Checking to see if your tree has healthy growing conditions is something you can do. If your tree is old and large it is likely to be getting enough sunshine. Magnolias love full sun. They also prefer nutrient rich, well draining soil of neutral to acidic pH. They don’t like sitting in water or long periods without water. It is possible that your magnolia didn’t get enough water in the fall and is stressed as a result. Put your finger in the soil under the tree. If the ground is moist for 2 or more inches it is fine, and recent rains may have done the job, but if the soil moisture is superficial, then a long slow watering is recommended. A soaker hose around the drip line of the canopy, is ideal. Water should penetrate to 12 inches in depth. Magnolias prefer deep watering once a month, rather than frequent shallow watering. If it is a hot, dry summer, you may need to water fortnightly occasionally, depending on your soil type.

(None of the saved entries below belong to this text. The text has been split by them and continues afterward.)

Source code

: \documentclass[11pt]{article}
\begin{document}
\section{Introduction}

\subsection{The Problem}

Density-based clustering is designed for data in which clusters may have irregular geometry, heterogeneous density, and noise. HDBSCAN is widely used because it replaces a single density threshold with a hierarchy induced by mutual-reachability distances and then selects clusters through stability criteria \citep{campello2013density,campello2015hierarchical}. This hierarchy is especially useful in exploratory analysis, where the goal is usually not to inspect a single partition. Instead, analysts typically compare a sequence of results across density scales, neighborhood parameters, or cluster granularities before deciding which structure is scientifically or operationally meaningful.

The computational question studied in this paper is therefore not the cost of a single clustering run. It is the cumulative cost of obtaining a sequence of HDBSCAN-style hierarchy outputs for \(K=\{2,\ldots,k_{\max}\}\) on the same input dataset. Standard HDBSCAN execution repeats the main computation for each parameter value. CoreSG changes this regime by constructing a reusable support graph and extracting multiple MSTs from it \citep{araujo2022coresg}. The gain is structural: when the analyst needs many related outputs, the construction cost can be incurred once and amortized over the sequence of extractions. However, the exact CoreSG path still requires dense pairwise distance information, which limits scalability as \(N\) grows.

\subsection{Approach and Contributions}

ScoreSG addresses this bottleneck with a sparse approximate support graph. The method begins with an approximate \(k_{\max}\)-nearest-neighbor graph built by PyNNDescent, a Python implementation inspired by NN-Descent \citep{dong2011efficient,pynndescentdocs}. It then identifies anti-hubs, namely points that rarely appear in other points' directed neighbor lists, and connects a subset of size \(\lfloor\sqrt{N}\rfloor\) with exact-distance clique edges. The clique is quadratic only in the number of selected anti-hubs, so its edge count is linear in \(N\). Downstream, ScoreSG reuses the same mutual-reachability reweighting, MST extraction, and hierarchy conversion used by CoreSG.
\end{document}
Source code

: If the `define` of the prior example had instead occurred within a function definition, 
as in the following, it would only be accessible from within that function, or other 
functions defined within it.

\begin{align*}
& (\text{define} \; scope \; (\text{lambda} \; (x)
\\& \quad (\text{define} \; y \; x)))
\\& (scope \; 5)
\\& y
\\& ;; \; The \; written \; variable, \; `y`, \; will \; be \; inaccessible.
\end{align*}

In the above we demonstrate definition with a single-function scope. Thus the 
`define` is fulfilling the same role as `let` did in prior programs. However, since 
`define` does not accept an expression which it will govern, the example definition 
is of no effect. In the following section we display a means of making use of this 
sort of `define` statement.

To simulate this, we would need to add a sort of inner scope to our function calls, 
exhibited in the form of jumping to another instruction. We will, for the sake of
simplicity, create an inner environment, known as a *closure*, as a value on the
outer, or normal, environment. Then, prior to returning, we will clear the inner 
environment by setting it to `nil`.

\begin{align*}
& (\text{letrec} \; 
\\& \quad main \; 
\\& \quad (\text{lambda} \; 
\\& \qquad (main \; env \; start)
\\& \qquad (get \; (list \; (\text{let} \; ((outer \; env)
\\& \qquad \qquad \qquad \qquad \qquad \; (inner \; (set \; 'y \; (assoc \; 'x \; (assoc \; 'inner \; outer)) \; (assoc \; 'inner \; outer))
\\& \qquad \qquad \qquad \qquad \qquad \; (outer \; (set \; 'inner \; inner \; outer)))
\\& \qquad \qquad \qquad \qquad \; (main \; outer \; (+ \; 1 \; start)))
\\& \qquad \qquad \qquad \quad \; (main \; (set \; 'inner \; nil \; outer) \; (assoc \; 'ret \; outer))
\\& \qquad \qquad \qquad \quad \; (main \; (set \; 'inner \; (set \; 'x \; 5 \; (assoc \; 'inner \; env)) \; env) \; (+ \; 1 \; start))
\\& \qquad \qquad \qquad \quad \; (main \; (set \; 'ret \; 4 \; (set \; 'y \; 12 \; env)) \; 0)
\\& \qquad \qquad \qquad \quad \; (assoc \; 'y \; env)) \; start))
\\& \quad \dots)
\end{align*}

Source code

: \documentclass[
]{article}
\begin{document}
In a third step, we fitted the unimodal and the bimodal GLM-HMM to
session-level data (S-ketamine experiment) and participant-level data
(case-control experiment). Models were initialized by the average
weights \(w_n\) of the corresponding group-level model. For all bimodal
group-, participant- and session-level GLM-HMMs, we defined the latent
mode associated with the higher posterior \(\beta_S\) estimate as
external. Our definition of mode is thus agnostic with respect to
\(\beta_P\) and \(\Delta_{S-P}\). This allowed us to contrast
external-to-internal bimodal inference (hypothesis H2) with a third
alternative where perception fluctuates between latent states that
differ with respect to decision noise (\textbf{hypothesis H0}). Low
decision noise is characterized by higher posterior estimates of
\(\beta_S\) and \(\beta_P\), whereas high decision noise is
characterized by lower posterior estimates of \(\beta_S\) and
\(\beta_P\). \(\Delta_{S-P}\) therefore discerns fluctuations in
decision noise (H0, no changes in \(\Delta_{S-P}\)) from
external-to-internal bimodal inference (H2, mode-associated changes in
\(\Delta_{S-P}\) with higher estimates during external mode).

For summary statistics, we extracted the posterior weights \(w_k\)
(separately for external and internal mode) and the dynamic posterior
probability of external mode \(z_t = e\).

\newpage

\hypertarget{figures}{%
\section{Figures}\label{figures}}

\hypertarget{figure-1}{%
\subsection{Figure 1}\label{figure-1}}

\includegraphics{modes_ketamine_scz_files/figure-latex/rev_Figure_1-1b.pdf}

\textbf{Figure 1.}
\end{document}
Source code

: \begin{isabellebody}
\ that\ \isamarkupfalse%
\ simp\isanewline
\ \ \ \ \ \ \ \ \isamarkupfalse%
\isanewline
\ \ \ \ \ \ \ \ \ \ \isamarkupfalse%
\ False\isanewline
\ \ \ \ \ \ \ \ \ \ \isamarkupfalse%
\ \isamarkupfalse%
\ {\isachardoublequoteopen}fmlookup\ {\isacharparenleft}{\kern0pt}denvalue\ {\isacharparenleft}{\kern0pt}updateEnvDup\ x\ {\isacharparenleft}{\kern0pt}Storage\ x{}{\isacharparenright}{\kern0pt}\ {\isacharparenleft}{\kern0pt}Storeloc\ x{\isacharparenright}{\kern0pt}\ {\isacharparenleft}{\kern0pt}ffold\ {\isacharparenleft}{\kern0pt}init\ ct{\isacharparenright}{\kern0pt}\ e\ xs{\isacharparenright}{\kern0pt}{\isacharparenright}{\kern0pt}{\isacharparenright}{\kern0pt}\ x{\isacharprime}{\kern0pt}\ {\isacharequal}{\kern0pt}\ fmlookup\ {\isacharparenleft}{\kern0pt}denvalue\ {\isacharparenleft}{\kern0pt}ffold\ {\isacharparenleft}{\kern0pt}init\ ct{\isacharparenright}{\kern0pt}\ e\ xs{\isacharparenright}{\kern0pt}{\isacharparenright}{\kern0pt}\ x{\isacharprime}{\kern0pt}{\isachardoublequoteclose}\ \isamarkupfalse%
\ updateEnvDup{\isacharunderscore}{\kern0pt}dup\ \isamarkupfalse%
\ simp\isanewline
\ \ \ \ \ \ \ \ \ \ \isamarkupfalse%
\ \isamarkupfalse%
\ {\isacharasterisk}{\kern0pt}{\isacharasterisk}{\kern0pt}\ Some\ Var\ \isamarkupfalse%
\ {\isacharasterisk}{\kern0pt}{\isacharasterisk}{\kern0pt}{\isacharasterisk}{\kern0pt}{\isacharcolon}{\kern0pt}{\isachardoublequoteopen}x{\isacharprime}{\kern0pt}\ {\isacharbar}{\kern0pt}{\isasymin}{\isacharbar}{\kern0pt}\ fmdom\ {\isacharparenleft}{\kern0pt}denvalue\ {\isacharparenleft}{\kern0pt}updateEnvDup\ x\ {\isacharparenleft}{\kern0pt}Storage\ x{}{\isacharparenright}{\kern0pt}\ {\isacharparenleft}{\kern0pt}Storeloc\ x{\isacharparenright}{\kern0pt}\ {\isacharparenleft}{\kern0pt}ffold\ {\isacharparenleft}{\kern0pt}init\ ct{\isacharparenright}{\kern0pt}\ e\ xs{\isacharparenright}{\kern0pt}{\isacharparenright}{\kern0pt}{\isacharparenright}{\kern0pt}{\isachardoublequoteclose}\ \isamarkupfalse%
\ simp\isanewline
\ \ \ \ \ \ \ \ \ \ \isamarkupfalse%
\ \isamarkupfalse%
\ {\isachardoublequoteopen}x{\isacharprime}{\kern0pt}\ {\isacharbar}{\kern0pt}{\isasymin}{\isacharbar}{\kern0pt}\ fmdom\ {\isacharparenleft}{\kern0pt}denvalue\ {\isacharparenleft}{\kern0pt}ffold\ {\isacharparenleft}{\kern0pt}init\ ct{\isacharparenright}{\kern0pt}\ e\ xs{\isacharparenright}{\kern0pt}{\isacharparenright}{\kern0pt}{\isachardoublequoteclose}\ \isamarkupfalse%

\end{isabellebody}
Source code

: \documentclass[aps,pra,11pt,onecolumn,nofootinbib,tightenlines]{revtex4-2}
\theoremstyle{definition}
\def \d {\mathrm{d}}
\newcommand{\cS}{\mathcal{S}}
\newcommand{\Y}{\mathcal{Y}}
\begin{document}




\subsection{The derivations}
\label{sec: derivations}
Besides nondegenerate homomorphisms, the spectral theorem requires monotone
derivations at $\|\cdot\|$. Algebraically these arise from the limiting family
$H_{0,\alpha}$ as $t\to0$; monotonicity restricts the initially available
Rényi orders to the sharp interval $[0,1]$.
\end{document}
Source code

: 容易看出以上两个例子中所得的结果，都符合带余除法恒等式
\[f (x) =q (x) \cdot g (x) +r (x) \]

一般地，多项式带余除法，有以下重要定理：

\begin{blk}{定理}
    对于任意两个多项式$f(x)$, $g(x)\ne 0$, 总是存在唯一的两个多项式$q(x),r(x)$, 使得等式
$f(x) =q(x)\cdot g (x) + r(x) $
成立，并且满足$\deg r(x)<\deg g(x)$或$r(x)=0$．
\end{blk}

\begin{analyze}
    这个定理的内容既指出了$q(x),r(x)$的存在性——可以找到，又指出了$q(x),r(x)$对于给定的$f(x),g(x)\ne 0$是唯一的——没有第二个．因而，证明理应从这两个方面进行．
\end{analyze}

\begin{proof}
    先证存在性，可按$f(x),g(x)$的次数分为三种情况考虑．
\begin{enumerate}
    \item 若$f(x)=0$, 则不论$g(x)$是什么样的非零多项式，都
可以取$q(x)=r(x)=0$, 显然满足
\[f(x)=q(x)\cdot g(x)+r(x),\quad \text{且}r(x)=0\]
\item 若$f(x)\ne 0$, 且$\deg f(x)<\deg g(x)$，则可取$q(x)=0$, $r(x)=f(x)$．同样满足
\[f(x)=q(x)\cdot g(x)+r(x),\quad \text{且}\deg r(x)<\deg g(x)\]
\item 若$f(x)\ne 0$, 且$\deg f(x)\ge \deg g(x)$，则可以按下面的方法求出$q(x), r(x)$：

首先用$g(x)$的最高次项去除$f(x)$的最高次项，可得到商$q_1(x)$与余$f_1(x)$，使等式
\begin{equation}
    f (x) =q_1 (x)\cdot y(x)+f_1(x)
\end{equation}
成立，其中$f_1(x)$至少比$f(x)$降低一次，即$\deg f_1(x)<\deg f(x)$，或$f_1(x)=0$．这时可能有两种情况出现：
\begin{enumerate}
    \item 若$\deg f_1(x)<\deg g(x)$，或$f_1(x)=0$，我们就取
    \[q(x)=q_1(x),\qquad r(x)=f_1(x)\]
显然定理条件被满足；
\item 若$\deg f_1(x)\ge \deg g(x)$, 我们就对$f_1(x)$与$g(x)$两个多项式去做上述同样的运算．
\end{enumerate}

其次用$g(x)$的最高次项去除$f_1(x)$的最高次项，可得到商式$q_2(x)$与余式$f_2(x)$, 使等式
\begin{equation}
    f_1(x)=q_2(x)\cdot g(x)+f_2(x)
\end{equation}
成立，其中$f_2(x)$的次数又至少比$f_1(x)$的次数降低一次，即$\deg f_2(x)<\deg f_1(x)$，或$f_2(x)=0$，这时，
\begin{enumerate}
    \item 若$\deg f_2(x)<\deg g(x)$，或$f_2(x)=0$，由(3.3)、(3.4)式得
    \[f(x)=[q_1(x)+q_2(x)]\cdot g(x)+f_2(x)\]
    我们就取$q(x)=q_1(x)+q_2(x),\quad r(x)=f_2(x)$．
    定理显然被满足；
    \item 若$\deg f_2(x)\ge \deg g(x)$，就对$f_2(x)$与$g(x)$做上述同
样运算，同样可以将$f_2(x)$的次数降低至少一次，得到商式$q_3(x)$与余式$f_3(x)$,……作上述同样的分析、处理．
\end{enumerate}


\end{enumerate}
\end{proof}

If your soil is nutrient poor you can add a light application of balanced slow release fertilizer, once in the spring. Magnolias don’t like to be fertilized frequently, and can suffer root burn from the excessive salts that leach into the soil. Amending your soil by applying several inches of well rotted compost and some decomposed mulch away from the trunk, but under the entire root zone, can also help improve your trees health.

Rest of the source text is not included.